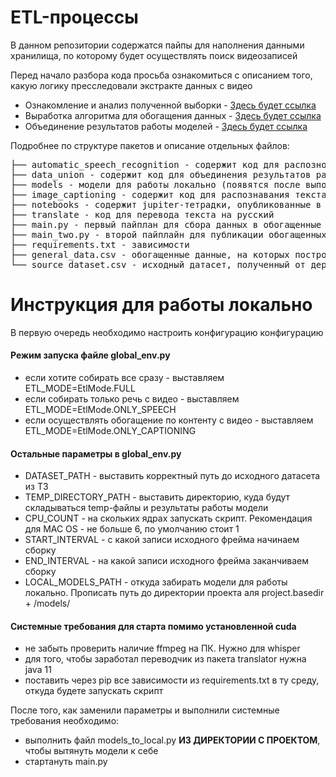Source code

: # ETL-процессы
В данном репозитории содержатся пайпы для наполнения данными хранилища, по которому будет осуществлять поиск видеозаписей

Перед начало разбора кода просьба ознакомиться с описанием того, какую логику пресследовали экстракте данных с видео

- Ознакомление и анализ полученной выборки - [Здесь будет ссылка](#some-title-1)
- Выработка алгоритма для обогащения данных - [Здесь будет ссылка](#some-title-1)
- Объединение результатов работы моделей - [Здесь будет ссылка](#some-title-1)

Подробнее по структуре пакетов и описание отдельных файлов:

<pre>
├── automatic_speech_recognition - содержит код для распознования текста с видео
├── data_union - содержит код для объединения результатов работы модели
├── models - модели для работы локально (появятся после выполнения models_to_local.py)
├── image_captioning - содержит код для распознавания текста с видео
├── notebooks - содержит jupiter-тетрадки, опубликованные в Kaggle и описанные выше
├── translate - код для перевода текста на русский 
├── main.py - первый пайплан для сбора данных в обогащенные csv
├── main_two.py - второй пайплайн для публикации обогащенных данных с csv в хранилище
├── requirements.txt - зависимости
├── general_data.csv - обогащенные данные, на которых построен индекс
└── source_dataset.csv - исходный датасет, полученный от держателей кейса
</pre>


# Инструкция для работы локально
В первую очередь необходимо настроить конфигурацию конфигурацию

#### Режим запуска файле global_env.py
- если хотите собирать все сразу - выставляем ETL_MODE=EtlMode.FULL
- если собирать только речь с видео - выставляем ETL_MODE=EtlMode.ONLY_SPEECH
- если осуществлять обогащение по контенту с видео - выставляем ETL_MODE=EtlMode.ONLY_CAPTIONING

#### Остальные параметры в global_env.py
- DATASET_PATH - выставить корректный путь до исходного датасета из ТЗ
- TEMP_DIRECTORY_PATH - выставить директорию, куда будут складываться temp-файлы и результаты работы модели
- CPU_COUNT - на скольких ядрах запускать скрипт. Рекомендация для MAC OS - не больше 6, по умолчанию стоит 1
- START_INTERVAL - с какой записи исходного фрейма начинаем сборку
- END_INTERVAL - на какой записи исходного фрейма заканчиваем сборку
- LOCAL_MODELS_PATH - откуда забирать модели для работы локально. Прописать путь до директории проекта аля project.basedir + /models/

#### Системные требования для старта помимо установленной cuda
- не забыть проверить наличие ffmpeg на ПК. Нужно для whisper
- для того, чтобы заработал переводчик из пакета translator нужна java 11
- поставить через pip все зависимости из requirements.txt в ту среду, откуда будете запускать скрипт



После того, как заменили параметры и выполнили системные требования необходимо:
- выполнить файл models_to_local.py **ИЗ ДИРЕКТОРИИ С ПРОЕКТОМ**, чтобы вытянуть модели к себе
- стартануть main.py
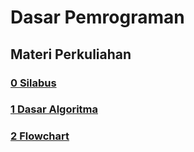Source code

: # Dasar Pemrograman

## Materi Perkuliahan

### [0 Silabus](/courses/2017/00.html)
### [1 Dasar Algoritma](/courses/2017/01.html)
### [2 Flowchart](/courses/2017/02.html)

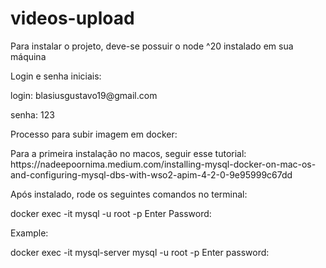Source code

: # videos-upload

Para instalar o projeto, deve-se possuir o node ^20 instalado em sua máquina

Login e senha iniciais: 
<p> login: blasiusgustavo19@gmail.com </p>  
<p> senha: 123 </p>



Processo para subir imagem em docker:

<p> Para a primeira instalação no macos, seguir esse tutorial: https://nadeepoornima.medium.com/installing-mysql-docker-on-mac-os-and-configuring-mysql-dbs-with-wso2-apim-4-2-0-9e95999c67dd </p>
<p> Após instalado, rode os seguintes comandos no terminal:</p>
<p> docker exec -it <your_name_mysql-server> mysql -u root -p
Enter Password: <enter GENERATED ROOT PASSWORD shown from docker logs>

Example: 

docker exec -it mysql-server mysql -u root -p
Enter password:</p>

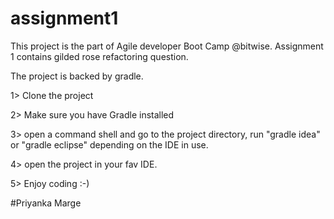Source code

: # assignment1
This project is the part of Agile developer Boot Camp @bitwise. Assignment 1 contains gilded rose refactoring question.

The project is backed by gradle.

1> Clone the project

2> Make sure you have Gradle installed

3> open a command shell and go to the project directory, run "gradle idea" or "gradle eclipse" depending on the IDE in use.

4> open the project in your fav IDE.

5> Enjoy coding :-)

#Priyanka Marge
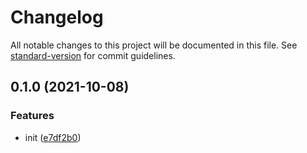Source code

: # Changelog

All notable changes to this project will be documented in this file. See [standard-version](https://github.com/conventional-changelog/standard-version) for commit guidelines.

## 0.1.0 (2021-10-08)


### Features

* init ([e7df2b0](https://github.com/BlackGlory/extra-aspect/commit/e7df2b0c973caa669182fe526a908404eaecb561))
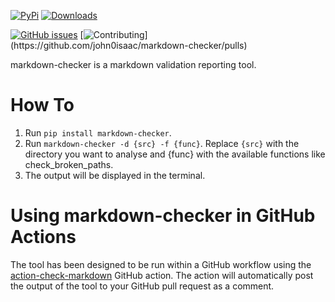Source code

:[![PyPi](https://img.shields.io/pypi/v/markdown-checker)](https://pypi.org/project/markdown-checker/)
[![Downloads](https://img.shields.io/pypi/dm/markdown-checker)](https://pypi.org/project/markdown-checker/)

[![GitHub issues](https://img.shields.io/badge/issue_tracking-github-blue.svg)](https://github.com/john0isaac/markdown-checker/issues)
[![Contributing](https://img.shields.io/badge/PR-Welcome-%23FF8300.svg?)](https://github.com/john0isaac/markdown-checker/pulls)

markdown-checker is a markdown validation reporting tool.

# How To
1. Run `pip install markdown-checker`.
2. Run `markdown-checker -d {src} -f {func}`. Replace `{src}` with the directory you want to analyse and {func} with the available functions like check_broken_paths.
3. The output will be displayed in the terminal.

# Using markdown-checker in GitHub Actions
The tool has been designed to be run within a GitHub workflow using the [action-check-markdown](https://github.com/marketplace/actions/action-check-markdown) GitHub action. The action will automatically post the output of the tool to your GitHub pull request as a comment.
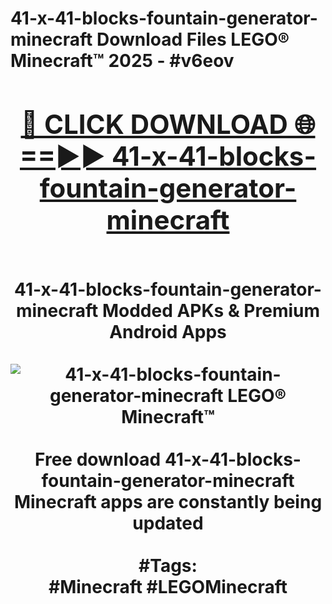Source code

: <h1>41-x-41-blocks-fountain-generator-minecraft Download Files LEGO® Minecraft™ 2025 - #v6eov
<br>
<div align="center">
<h2><a href="https://apps.freeplayer/?41-x-41-blocks-fountain-generator-minecraft" rel="nofollow">🔴 CLICK DOWNLOAD 🌐==►► 41-x-41-blocks-fountain-generator-minecraft</a></h2>
<br>
41-x-41-blocks-fountain-generator-minecraft Modded APKs & Premium Android Apps
<br>
<br>
<a href="https://apps.freeplayer/?41-x-41-blocks-fountain-generator-minecraft" rel="nofollow" data-target="animated-image.originalLink"><img src="https://github.com/user-attachments/assets/0f9c940e-d8b0-45ae-aac7-cd30a18b3e1c" alt="41-x-41-blocks-fountain-generator-minecraft LEGO® Minecraft™" style="max-width: 100%; display: inline-block;" data-target="animated-image.originalImage"></a>
<br><br>
Free download 41-x-41-blocks-fountain-generator-minecraft Minecraft apps are constantly being updated
<br><br>
#Tags:
<br>
#Minecraft #LEGOMinecraft
</div>
<br>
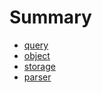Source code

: # Summary

- [query](./query.md)
- [object](./object.md)
- [storage](./storage.md)
- [parser](./parser.md)
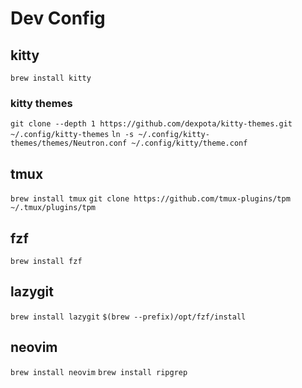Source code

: # Dev Config

## kitty
`brew install kitty`

### kitty themes
`git clone --depth 1 https://github.com/dexpota/kitty-themes.git ~/.config/kitty-themes`
`ln -s ~/.config/kitty-themes/themes/Neutron.conf ~/.config/kitty/theme.conf`

## tmux
`brew install tmux`
`git clone https://github.com/tmux-plugins/tpm ~/.tmux/plugins/tpm`

## fzf
`brew install fzf`

## lazygit
`brew install lazygit`
`$(brew --prefix)/opt/fzf/install`

## neovim
`brew install neovim`
`brew install ripgrep`
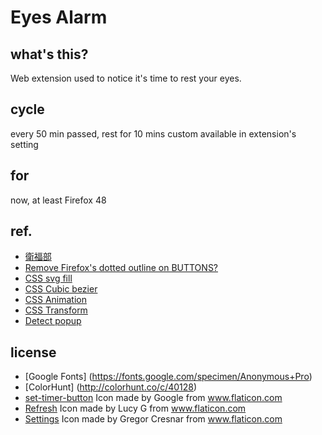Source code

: # Eyes Alarm
## what's this?

Web extension used to notice it's time to rest your eyes.

## cycle

every 50 min passed, rest for 10 mins
custom available in extension's setting 

## for

now, at least Firefox 48

## ref.

- [衛福部](http://tinyurl.com/jxhgxt6)
- [Remove Firefox's dotted outline on BUTTONS?](http://stackoverflow.com/questions/71074/how-to-remove-firefoxs-dotted-outline-on-buttons-as-well-as-links)
- [CSS svg fill](https://css-tricks.com/almanac/properties/f/fill/)
- [CSS Cubic bezier](http://www.oxxostudio.tw/articles/201406/css-cubic-bezier.html)
- [CSS Animation](https://developer.mozilla.org/zh-TW/docs/Web/CSS/CSS_Animations/Using_CSS_animations)
- [CSS Transform](https://developer.mozilla.org/zh-TW/docs/Web/CSS/transform)
- [Detect popup](http://stackoverflow.com/questions/8920953/how-determine-if-the-popup-page-is-open-or-not)

## license

- [Google Fonts] (https://fonts.google.com/specimen/Anonymous+Pro)
- [ColorHunt] (http://colorhunt.co/c/40128)
- [set-timer-button](http://www.flaticon.com/free-icon/set-timer-button_61017) Icon made by Google from www.flaticon.com 
- [Refresh](http://www.flaticon.com/free-icon/refresh_118799) Icon made by Lucy G from www.flaticon.com 
- [Settings](http://www.flaticon.com/free-icon/settings_126472) Icon made by Gregor Cresnar from www.flaticon.com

● ● ● ●

Exactly the lines from the top of the entries through the line with "распознавания текста с видео", inclusive, must be given again, with every picture omitted.

Source code

: # ETL-процессы
В данном репозитории содержатся пайпы для наполнения данными хранилища, по которому будет осуществлять поиск видеозаписей

Перед начало разбора кода просьба ознакомиться с описанием того, какую логику пресследовали экстракте данных с видео

- Ознакомление и анализ полученной выборки - [Здесь будет ссылка](#some-title-1)
- Выработка алгоритма для обогащения данных - [Здесь будет ссылка](#some-title-1)
- Объединение результатов работы моделей - [Здесь будет ссылка](#some-title-1)

Подробнее по структуре пакетов и описание отдельных файлов:

<pre>
├── automatic_speech_recognition - содержит код для распознования текста с видео
├── data_union - содержит код для объединения результатов работы модели
├── models - модели для работы локально (появятся после выполнения models_to_local.py)
├── image_captioning - содержит код для распознавания текста с видео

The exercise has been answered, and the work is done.